O Retail Media permite que anunciantes alcancem consumidores por meio das propriedades digitais dos varejistas, representam uma mudança significativa na forma como os varejistas aproveitam seu ativo mais valioso: os dados first party.
Embora o potencial para geração de receita de alta margem e a colaboração aprimorada com fornecedores sejam atrativos, a implementação do Retail Media apresenta desafios estratégicos e operacionais complexos que exigem consideração cuidadosa.
É justamente sobre esses desafios que vamos falar no artigo de hoje, baseado no conteúdo publicado por Ollie East, da Capgemini, multinacional francesa que oferece serviços de consultoria, tecnologia e terceirização.
A promessa do Retail Media
Para os varejistas, a atratividade do Retail Media é clara e convincente.
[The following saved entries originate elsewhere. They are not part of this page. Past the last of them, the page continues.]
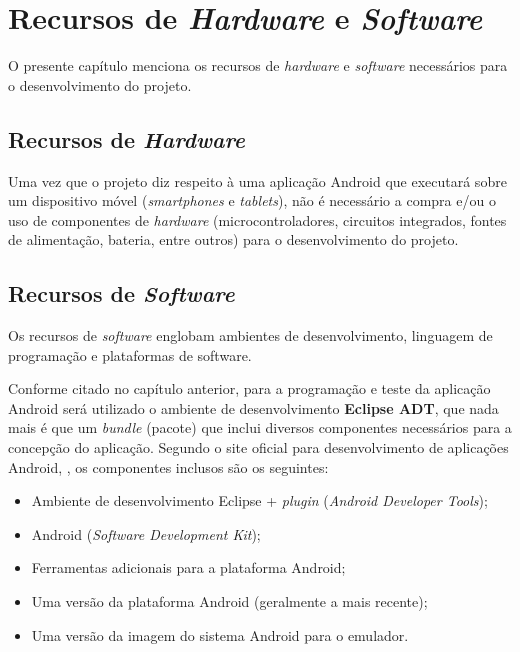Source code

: \chapter{Recursos de \textit{Hardware} e \textit{Software}}\label{cap:recursos}

O presente capítulo menciona os recursos de \textit{hardware} e \textit{software} necessários para o desenvolvimento do projeto.

\section{Recursos de \textit{Hardware}}\label{s:hardware}

Uma vez que o projeto diz respeito à uma aplicação Android que executará sobre um dispositivo móvel (\textit{smartphones} e \textit{tablets}), não é necessário a compra e/ou o uso de componentes de \textit{hardware} (microcontroladores, circuitos integrados, fontes de alimentação, bateria, entre outros) para o desenvolvimento do projeto.


\section{Recursos de \textit{Software}}\label{s:software}


Os recursos de \textit{software} englobam ambientes de desenvolvimento, linguagem de programação e plataformas de software.

Conforme citado no capítulo anterior, para a programação e teste da aplicação Android será utilizado o ambiente de desenvolvimento \textbf{Eclipse ADT}, que nada mais é que um \textit{bundle} (pacote) que inclui diversos componentes necessários para a concepção do aplicação. Segundo o site oficial para desenvolvimento de aplicações Android, , os componentes inclusos são os seguintes:

\begin{itemize}
\item Ambiente de desenvolvimento Eclipse + \textit{plugin}  (\textit{Android Developer Tools});
\item Android  (\textit{Software Development Kit});
\item Ferramentas adicionais para a plataforma Android;
\item Uma versão da plataforma Android (geralmente a mais recente);
\item Uma versão da imagem do sistema Android para o emulador.
\end{itemize}


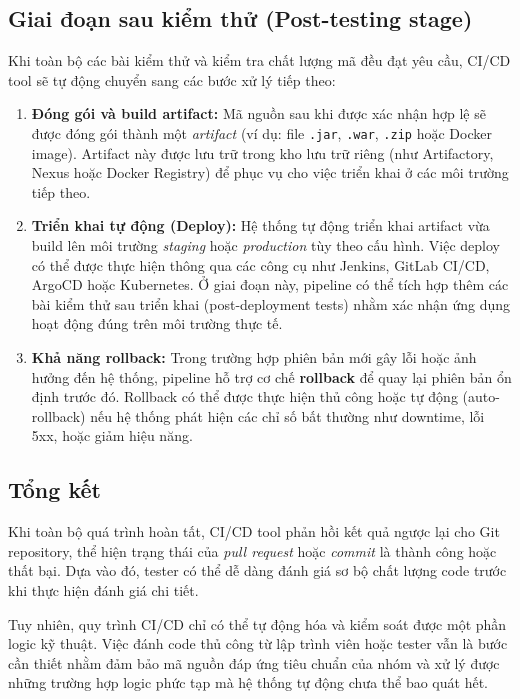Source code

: \subsection*{Giai đoạn sau kiểm thử (Post-testing stage)}

Khi toàn bộ các bài kiểm thử và kiểm tra chất lượng mã đều đạt yêu cầu, CI/CD tool sẽ tự động chuyển sang các bước xử lý tiếp theo:

\begin{enumerate}
	\item \textbf{Đóng gói và build artifact:}  
	Mã nguồn sau khi được xác nhận hợp lệ sẽ được đóng gói thành một \textit{artifact} (ví dụ: file \texttt{.jar}, \texttt{.war}, \texttt{.zip} hoặc Docker image).  
	Artifact này được lưu trữ trong kho lưu trữ riêng (như Artifactory, Nexus hoặc Docker Registry) để phục vụ cho việc triển khai ở các môi trường tiếp theo.
	
	\item \textbf{Triển khai tự động (Deploy):}  
	Hệ thống tự động triển khai artifact vừa build lên môi trường \textit{staging} hoặc \textit{production} tùy theo cấu hình.  
	Việc deploy có thể được thực hiện thông qua các công cụ như Jenkins, GitLab CI/CD, ArgoCD hoặc Kubernetes.  
	Ở giai đoạn này, pipeline có thể tích hợp thêm các bài kiểm thử sau triển khai (post-deployment tests) nhằm xác nhận ứng dụng hoạt động đúng trên môi trường thực tế.

	
	\item \textbf{Khả năng rollback:}  
	Trong trường hợp phiên bản mới gây lỗi hoặc ảnh hưởng đến hệ thống, pipeline hỗ trợ cơ chế \textbf{rollback} để quay lại phiên bản ổn định trước đó.  
	Rollback có thể được thực hiện thủ công hoặc tự động (auto-rollback) nếu hệ thống phát hiện các chỉ số bất thường như downtime, lỗi 5xx, hoặc giảm hiệu năng.
\end{enumerate}

\subsection*{Tổng kết}

Khi toàn bộ quá trình hoàn tất, CI/CD tool phản hồi kết quả ngược lại cho Git repository, thể hiện trạng thái của \textit{pull request} hoặc \textit{commit} là thành công hoặc thất bại.  
Dựa vào đó, tester có thể dễ dàng đánh giá sơ bộ chất lượng code trước khi thực hiện đánh giá chi tiết.

Tuy nhiên, quy trình CI/CD chỉ có thể tự động hóa và kiểm soát được một phần logic kỹ thuật.  
Việc đánh code thủ công từ lập trình viên hoặc tester vẫn là bước cần thiết nhằm đảm bảo mã nguồn đáp ứng tiêu chuẩn của nhóm và xử lý được những trường hợp logic phức tạp mà hệ thống tự động chưa thể bao quát hết.

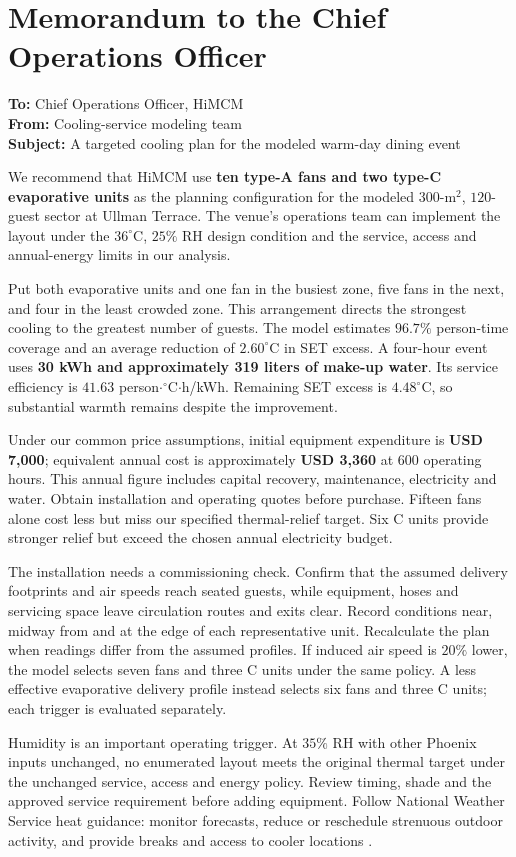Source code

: \clearpage
\section*{Memorandum to the Chief Operations Officer}
\noindent\textbf{To:} Chief Operations Officer, HiMCM\\
\textbf{From:} Cooling-service modeling team\\
\textbf{Subject:} A targeted cooling plan for the modeled warm-day dining event

We recommend that HiMCM use \textbf{ten type-A fans and two type-C evaporative units} as the planning configuration for the modeled $300$-m$^2$, $120$-guest sector at Ullman Terrace. The venue's operations team can implement the layout under the $36^\circ$C, $25\%$ RH design condition and the service, access and annual-energy limits in our analysis.

Put both evaporative units and one fan in the busiest zone, five fans in the next, and four in the least crowded zone. This arrangement directs the strongest cooling to the greatest number of guests. The model estimates $96.7\%$ person-time coverage and an average reduction of $2.60^\circ$C in SET excess. A four-hour event uses \textbf{30 kWh and approximately 319 liters of make-up water}. Its service efficiency is $41.63$ person$\cdot{}^\circ$C$\cdot$h/kWh. Remaining SET excess is $4.48^\circ$C, so substantial warmth remains despite the improvement.

Under our common price assumptions, initial equipment expenditure is \textbf{USD 7,000}; equivalent annual cost is approximately \textbf{USD 3,360} at 600 operating hours. This annual figure includes capital recovery, maintenance, electricity and water. Obtain installation and operating quotes before purchase. Fifteen fans alone cost less but miss our specified thermal-relief target. Six C units provide stronger relief but exceed the chosen annual electricity budget.

The installation needs a commissioning check. Confirm that the assumed delivery footprints and air speeds reach seated guests, while equipment, hoses and servicing space leave circulation routes and exits clear. Record conditions near, midway from and at the edge of each representative unit. Recalculate the plan when readings differ from the assumed profiles. If induced air speed is $20\%$ lower, the model selects seven fans and three C units under the same policy. A less effective evaporative delivery profile instead selects six fans and three C units; each trigger is evaluated separately.

Humidity is an important operating trigger. At $35\%$ RH with other Phoenix inputs unchanged, no enumerated layout meets the original thermal target under the unchanged service, access and energy policy. Review timing, shade and the approved service requirement before adding equipment. Follow National Weather Service heat guidance: monitor forecasts, reduce or reschedule strenuous outdoor activity, and provide breaks and access to cooler locations \cite{nws-heat}.


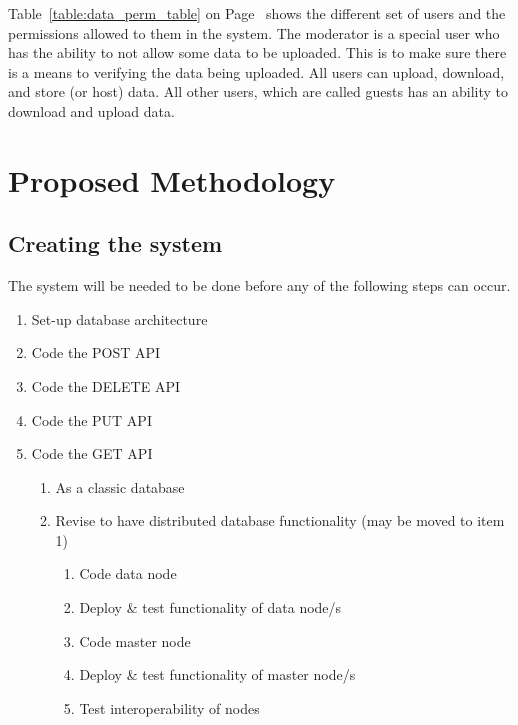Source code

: \documentclass{article}
\begin{document}
Table~\ref{table:data_perm_table} on Page~\pageref{table:data_perm_table} shows the different set of users and the permissions allowed to them in the system. The moderator is a special user who has the ability to not allow some data to be uploaded. This is to make sure there is a means to verifying the data being uploaded. All users can upload, download, and store (or host) data. All other users, which are called guests has an ability to download and upload data.


\section{Proposed Methodology}


\subsection{Creating the system}
The system will be needed to be done before any of the following steps can occur. 
\begin{enumerate}
    \item Set-up database architecture
    \item Code the POST API
    \item Code the DELETE API
    \item Code the PUT API
    \item Code the GET API
    \begin{enumerate}
        \item As a classic database
        \item Revise to have distributed database functionality (may be moved to item 1) 
        \begin{enumerate}
            \item Code data node
            \item Deploy \& test functionality of data node/s
            \item Code master node
            \item Deploy \& test functionality of master node/s
            \item Test interoperability of nodes
        \end{enumerate}
    \end{enumerate}
\end{enumerate}
\end{document}
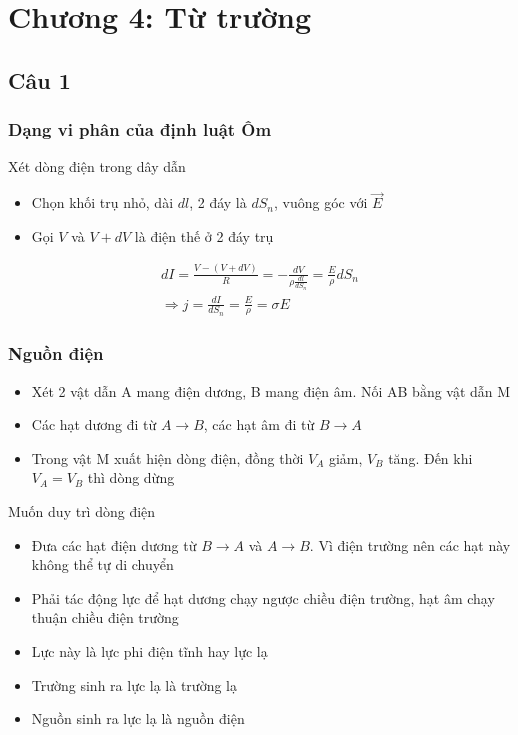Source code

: \section[Chương 4]{Chương 4: Từ trường}

\subsection{Câu 1}

\subsubsection{Dạng vi phân của định luật Ôm}

Xét dòng điện trong dây dẫn

\begin{itemize}
  \item Chọn khối trụ nhỏ, dài $dl$, 2 đáy là $dS_n$, vuông góc với $\vec{E}$
  \item Gọi $V$ và $V+dV$ là điện thế ở 2 đáy trụ
\end{itemize}

\begin{gather*}
  dI = \frac{V - (V + dV)}{R} = -\frac{dV}{\rho \frac{dl}{dS_n}} = \frac{E}{\rho} dS_n \\
  \Rightarrow j = \frac{dI}{dS_n} = \frac{E}{\rho} = \sigma E
\end{gather*}

\subsubsection{Nguồn điện}

\begin{itemize}
  \item Xét 2 vật dẫn A mang điện dương, B mang điện âm. Nối AB bằng vật dẫn M
  \item Các hạt dương đi từ $A \to B$, các hạt âm đi từ $B \to A$
  \item Trong vật M xuất hiện dòng điện, đồng thời $V_A$ giảm, $V_B$ tăng. Đến khi $V_A = V_B$ thì dòng dừng
\end{itemize}

Muốn duy trì dòng điện

\begin{itemize}
  \item Đưa các hạt điện dương từ $B \to A$ và $A \to B$. Vì điện trường nên các hạt này không thể tự di chuyển
  \item Phải tác động lực để hạt dương chạy ngược chiều điện trường, hạt âm chạy thuận chiều điện trường
  \item Lực này là lực phi điện tĩnh hay lực lạ
  \item Trường sinh ra lực lạ là trường lạ
  \item Nguồn sinh ra lực lạ là nguồn điện
\end{itemize}


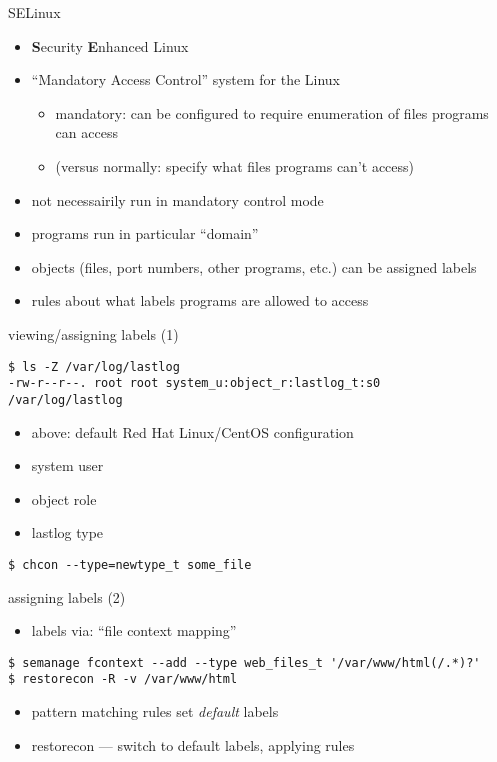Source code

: \begin{frame}{SELinux}
    \begin{itemize}
    \item \textbf{S}ecurity \textbf{E}nhanced Linux
    \item ``Mandatory Access Control'' system for the Linux
        \begin{itemize}
        \item mandatory: can be configured to require enumeration of files programs can access
        \item (versus normally: specify what files programs can't access)
        \end{itemize}
    \item not necessairily run in mandatory control mode
    \vspace{.5cm}
    \item programs run in particular ``domain''
    \item objects (files, port numbers, other programs, etc.) can be assigned labels
    \item rules about what labels programs are allowed to access
    \end{itemize}
\end{frame}

\begin{frame}[fragile,label=selinuxLabels1]{viewing/assigning labels (1)}
\begin{Verbatim}[fontsize=\small]
$ ls -Z /var/log/lastlog
-rw-r--r--. root root system_u:object_r:lastlog_t:s0   /var/log/lastlog
\end{Verbatim}
\begin{itemize}
\item above: default Red Hat Linux/CentOS configuration
\item system user
\item object role
\item lastlog type
\end{itemize}
\begin{Verbatim}[fontsize=\small]
$ chcon --type=newtype_t some_file
\end{Verbatim}
\end{frame}

\begin{frame}[fragile,label=selinuxLabels2]{assigning labels (2)}
\begin{itemize}
\item labels via: ``file context mapping''
\end{itemize}
\begin{Verbatim}[fontsize=\small]
$ semanage fcontext --add --type web_files_t '/var/www/html(/.*)?'
$ restorecon -R -v /var/www/html
\end{Verbatim}
\begin{itemize}
\item pattern matching rules set \textit{default} labels
\item restorecon --- switch to default labels, applying rules
\end{itemize}
\end{frame}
Ao utilizar seus dados primários (first party), os varejistas podem oferecer às marcas algo inestimável: a capacidade de alcançar consumidores com publicidade altamente segmentada no momento da intenção de compra.
Essa proposta tornou-se ainda mais atraente em uma era em que a publicidade digital tradicional enfrenta crescentes questionamentos sobre privacidade e eficácia.
A proposta de valor vai além da eficiência publicitária. Os varejistas também se beneficiam de:
- Um fluxo de receita de alta margem que pode compensar as margens tradicionalmente baixas do varejo.
- Relacionamentos fortalecidos com parceiros de marca por meio de colaboração baseada em dados.
- A capacidade de oferecer medição do funil completo (closed-loop), acompanhando a jornada do cliente desde a exposição ao anúncio até a compra.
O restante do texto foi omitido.